When all of these factors are considered, migrating the 5G BSS to an agile cloud environment becomes the obvious choice. But the question remains, which cloud is right for telecoms service providers?
Build on solid ground
As CSPs consider moving their BSS solutions from on-premise to the cloud, it’s important to choose the right cloud that offers a robust and reliable foundation. Factors that should be considered include security, savings and operational capabilities.
Traditionally, telcos have placed their BSS stacks in their on-premise environments. As they consider cloud deployments, many CSPs look mainly to the private cloud, thinking it is more secure. However, research shows that security on the public cloud is superior to private cloud and on-premise implementation. Gartner’s recommendations for developing a cloud computing strategy state, “Through 2020, public cloud workloads will suffer at least 60 percent fewer security incidents than those in traditional data centers.”

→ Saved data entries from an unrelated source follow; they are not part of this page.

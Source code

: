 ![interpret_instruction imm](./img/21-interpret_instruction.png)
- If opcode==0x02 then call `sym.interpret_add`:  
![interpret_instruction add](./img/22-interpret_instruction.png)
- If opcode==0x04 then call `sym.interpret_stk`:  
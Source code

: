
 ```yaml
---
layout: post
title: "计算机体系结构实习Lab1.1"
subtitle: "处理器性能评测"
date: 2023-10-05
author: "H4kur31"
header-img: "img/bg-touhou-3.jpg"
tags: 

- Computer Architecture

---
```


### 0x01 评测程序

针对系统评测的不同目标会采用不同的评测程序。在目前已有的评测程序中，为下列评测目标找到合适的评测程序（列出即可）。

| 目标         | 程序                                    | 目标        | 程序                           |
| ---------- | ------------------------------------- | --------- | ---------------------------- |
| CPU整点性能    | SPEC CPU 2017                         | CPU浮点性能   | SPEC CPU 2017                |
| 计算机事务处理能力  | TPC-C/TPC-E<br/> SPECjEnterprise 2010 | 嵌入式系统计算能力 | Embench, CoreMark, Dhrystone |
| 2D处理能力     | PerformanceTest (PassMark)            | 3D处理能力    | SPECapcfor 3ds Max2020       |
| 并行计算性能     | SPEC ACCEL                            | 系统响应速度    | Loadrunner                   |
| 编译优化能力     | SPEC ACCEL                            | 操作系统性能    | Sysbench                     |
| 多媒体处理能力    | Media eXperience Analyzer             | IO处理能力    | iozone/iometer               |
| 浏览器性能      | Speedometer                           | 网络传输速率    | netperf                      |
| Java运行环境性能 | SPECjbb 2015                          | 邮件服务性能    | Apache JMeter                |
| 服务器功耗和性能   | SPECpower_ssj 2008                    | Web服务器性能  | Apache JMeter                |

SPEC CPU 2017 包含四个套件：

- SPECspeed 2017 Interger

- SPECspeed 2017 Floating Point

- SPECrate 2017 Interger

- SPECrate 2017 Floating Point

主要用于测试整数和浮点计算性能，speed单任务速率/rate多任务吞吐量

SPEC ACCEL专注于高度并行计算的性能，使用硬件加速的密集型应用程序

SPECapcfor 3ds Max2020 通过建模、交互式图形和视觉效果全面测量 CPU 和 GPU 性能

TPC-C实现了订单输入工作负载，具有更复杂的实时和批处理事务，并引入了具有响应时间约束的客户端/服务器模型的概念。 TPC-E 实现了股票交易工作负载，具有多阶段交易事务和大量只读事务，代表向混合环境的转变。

Moving BSS to private cloud also forces CSPs to pre-purchase and provision their compute and database resources without knowing if those resources will be necessary, or will sit unused in the data center. This is true for any production environment where you need to ensure some buffer, as well as for disaster recovery sites and testing environments which are used only part of the year. It also still requires them to own the operation of the hardware and infrastructure, as well as all included availability, resilience and related aspects. These factors result in higher total cost of ownership (TCO), and they demand increased time and attention to manage infrastructure.
Moving BSS to the public cloud immediately expands data center footprint, resulting in massive efficiencies and the ability to offload significant investment in hardware, infrastructure and data centers to the public cloud. Furthermore, the public cloud provides elasticity, enabling CSPs to auto-scale compute and database resources when needed, and down-scale this when the demand is done. That means that you only pay for what you need when you need it.

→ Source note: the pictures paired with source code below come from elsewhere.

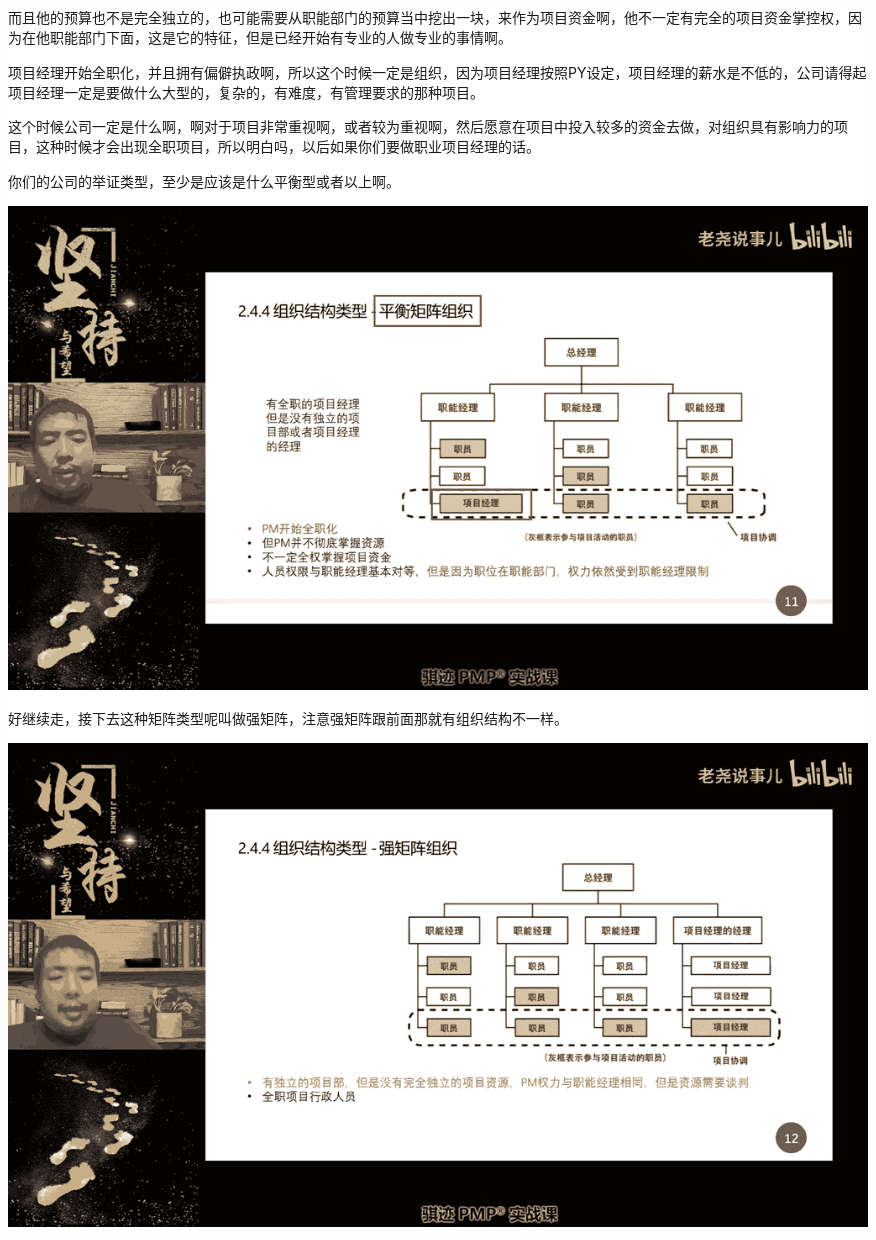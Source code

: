 而且他的预算也不是完全独立的，也可能需要从职能部门的预算当中挖出一块，来作为项目资金啊，他不一定有完全的项目资金掌控权，因为在他职能部门下面，这是它的特征，但是已经开始有专业的人做专业的事情啊。

项目经理开始全职化，并且拥有偏僻执政啊，所以这个时候一定是组织，因为项目经理按照PY设定，项目经理的薪水是不低的，公司请得起项目经理一定是要做什么大型的，复杂的，有难度，有管理要求的那种项目。

这个时候公司一定是什么啊，啊对于项目非常重视啊，或者较为重视啊，然后愿意在项目中投入较多的资金去做，对组织具有影响力的项目，这种时候才会出现全职项目，所以明白吗，以后如果你们要做职业项目经理的话。

你们的公司的举证类型，至少是应该是什么平衡型或者以上啊。

![](img/d67225221f45b999398b9dc0ffada22a_359.png)

好继续走，接下去这种矩阵类型呢叫做强矩阵，注意强矩阵跟前面那就有组织结构不一样。

![](img/d67225221f45b999398b9dc0ffada22a_361.png)
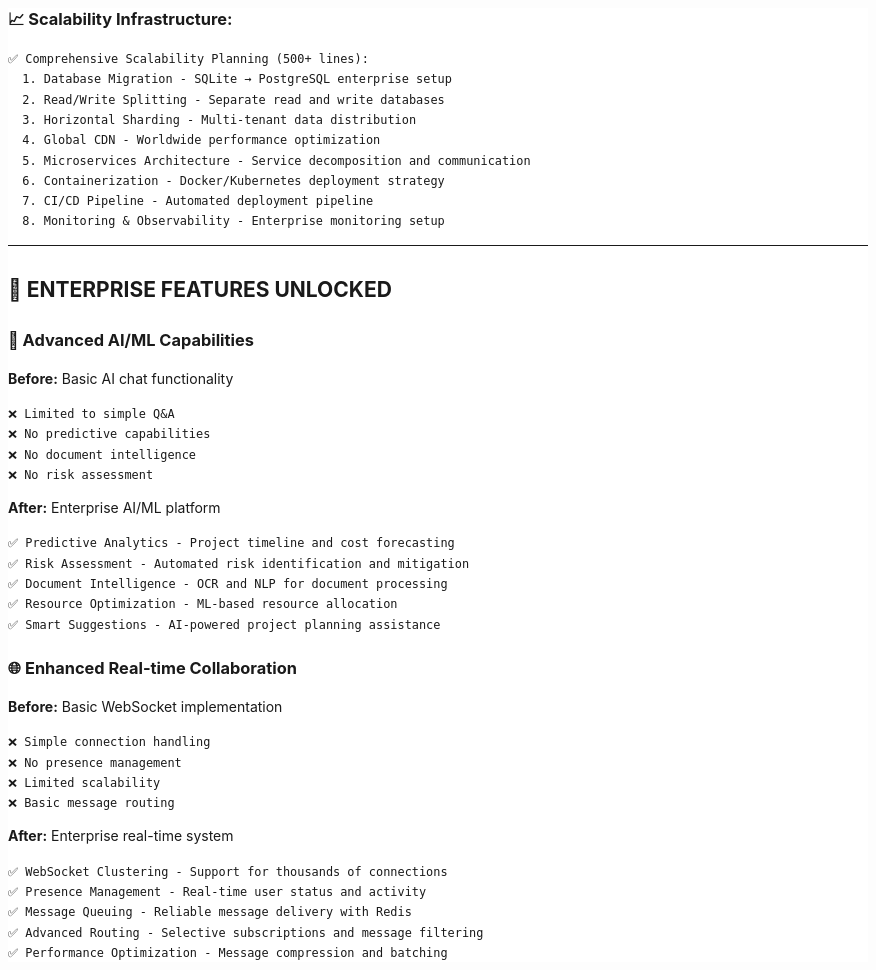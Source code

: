 ### **📈 Scalability Infrastructure:**
```
✅ Comprehensive Scalability Planning (500+ lines):
  1. Database Migration - SQLite → PostgreSQL enterprise setup
  2. Read/Write Splitting - Separate read and write databases
  3. Horizontal Sharding - Multi-tenant data distribution
  4. Global CDN - Worldwide performance optimization
  5. Microservices Architecture - Service decomposition and communication
  6. Containerization - Docker/Kubernetes deployment strategy
  7. CI/CD Pipeline - Automated deployment pipeline
  8. Monitoring & Observability - Enterprise monitoring setup
```

---

## 🎯 ENTERPRISE FEATURES UNLOCKED

### **🤖 Advanced AI/ML Capabilities**
**Before:** Basic AI chat functionality
```
❌ Limited to simple Q&A
❌ No predictive capabilities
❌ No document intelligence
❌ No risk assessment
```

**After:** Enterprise AI/ML platform
```
✅ Predictive Analytics - Project timeline and cost forecasting
✅ Risk Assessment - Automated risk identification and mitigation
✅ Document Intelligence - OCR and NLP for document processing
✅ Resource Optimization - ML-based resource allocation
✅ Smart Suggestions - AI-powered project planning assistance
```

### **🌐 Enhanced Real-time Collaboration**
**Before:** Basic WebSocket implementation
```
❌ Simple connection handling
❌ No presence management
❌ Limited scalability
❌ Basic message routing
```

**After:** Enterprise real-time system
```
✅ WebSocket Clustering - Support for thousands of connections
✅ Presence Management - Real-time user status and activity
✅ Message Queuing - Reliable message delivery with Redis
✅ Advanced Routing - Selective subscriptions and message filtering
✅ Performance Optimization - Message compression and batching
```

Moving to the public cloud, while embracing a cloud-native architecture, also accelerates your time to market. With decomposition of your monolithic architecture and containerization of your decomposed modules, CSPs can benefit from a BSS that is agile in the sense of quick testing and deployment cycles. Having it on the public cloud also allows access to the latest innovations of the public cloud providers, in the form of AI/ML and other technologies.

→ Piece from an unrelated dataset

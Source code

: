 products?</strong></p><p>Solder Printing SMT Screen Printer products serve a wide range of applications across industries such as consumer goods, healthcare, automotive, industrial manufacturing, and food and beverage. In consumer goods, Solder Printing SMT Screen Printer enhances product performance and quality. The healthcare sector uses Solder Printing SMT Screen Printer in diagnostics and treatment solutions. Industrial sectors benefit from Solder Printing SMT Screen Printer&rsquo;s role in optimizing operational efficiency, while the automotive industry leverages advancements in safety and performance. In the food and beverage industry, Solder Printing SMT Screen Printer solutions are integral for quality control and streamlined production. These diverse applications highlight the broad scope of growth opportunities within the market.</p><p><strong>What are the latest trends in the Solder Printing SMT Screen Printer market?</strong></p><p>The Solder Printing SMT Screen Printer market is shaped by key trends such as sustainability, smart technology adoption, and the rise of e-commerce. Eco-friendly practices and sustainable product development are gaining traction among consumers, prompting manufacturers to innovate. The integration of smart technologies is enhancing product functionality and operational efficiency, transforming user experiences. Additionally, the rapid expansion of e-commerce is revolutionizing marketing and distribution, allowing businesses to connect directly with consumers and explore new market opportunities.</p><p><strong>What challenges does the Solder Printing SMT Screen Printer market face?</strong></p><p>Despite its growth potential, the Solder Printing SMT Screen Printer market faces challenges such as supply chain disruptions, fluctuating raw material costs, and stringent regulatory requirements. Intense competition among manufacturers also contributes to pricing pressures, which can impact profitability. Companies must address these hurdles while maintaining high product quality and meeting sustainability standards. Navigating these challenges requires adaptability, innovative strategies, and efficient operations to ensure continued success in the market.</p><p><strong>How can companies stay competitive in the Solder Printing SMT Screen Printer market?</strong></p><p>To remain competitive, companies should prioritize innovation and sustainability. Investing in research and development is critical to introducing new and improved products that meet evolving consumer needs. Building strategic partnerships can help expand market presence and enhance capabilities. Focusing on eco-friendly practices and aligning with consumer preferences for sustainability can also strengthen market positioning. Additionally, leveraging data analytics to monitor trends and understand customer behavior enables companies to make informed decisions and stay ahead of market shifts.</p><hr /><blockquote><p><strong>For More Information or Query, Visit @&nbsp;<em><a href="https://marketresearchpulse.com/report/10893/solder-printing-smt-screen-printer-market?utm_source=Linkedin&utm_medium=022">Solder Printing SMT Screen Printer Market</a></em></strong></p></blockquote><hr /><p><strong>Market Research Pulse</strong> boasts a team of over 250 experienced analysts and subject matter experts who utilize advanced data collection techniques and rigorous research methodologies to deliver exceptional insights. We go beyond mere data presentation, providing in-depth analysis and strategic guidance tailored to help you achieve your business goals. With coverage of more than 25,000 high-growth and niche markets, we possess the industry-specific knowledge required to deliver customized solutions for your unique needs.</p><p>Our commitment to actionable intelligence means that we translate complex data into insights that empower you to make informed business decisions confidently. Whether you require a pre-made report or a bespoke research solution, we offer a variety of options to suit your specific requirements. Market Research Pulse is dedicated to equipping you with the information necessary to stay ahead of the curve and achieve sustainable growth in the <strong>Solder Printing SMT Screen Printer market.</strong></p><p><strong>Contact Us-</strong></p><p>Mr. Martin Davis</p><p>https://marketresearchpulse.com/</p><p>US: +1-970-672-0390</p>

Lastly, public cloud vendors offer fully managed operation services for data centers, infrastructures, networks and machines. So instead of focusing on managing their machines, CSPs get the freedom to focus on their customer base and monetize their assets. In competitive and challenging times, public cloud can also become the driver that gives CSPs the peace of mind to focus on the ‘right’ things.
As a result, moving the 5G BSS stack to the public cloud doesn’t just offer improvements in performance. Ultimately, the benefits of public cloud translate into significant savings — up to 80 percent in TCO reduction, and freedom to focus on what is important – your customer base.
Avoid epic failure
Make no mistake; the 5G era is here, and the race to the finish line will be highly competitive. In order for CSPs to be best prepared and positioned to succeed, they need to rethink their BSS strategy to enable maximum leverage of 5G service monetization. Migrating the BSS stack to the public cloud enables a robust and agile foundation for any future requirements, as well as quick time to market, agility and low TCO. The alternative is to fail to adequately monetize new services and risk losing billions of their 5G investments.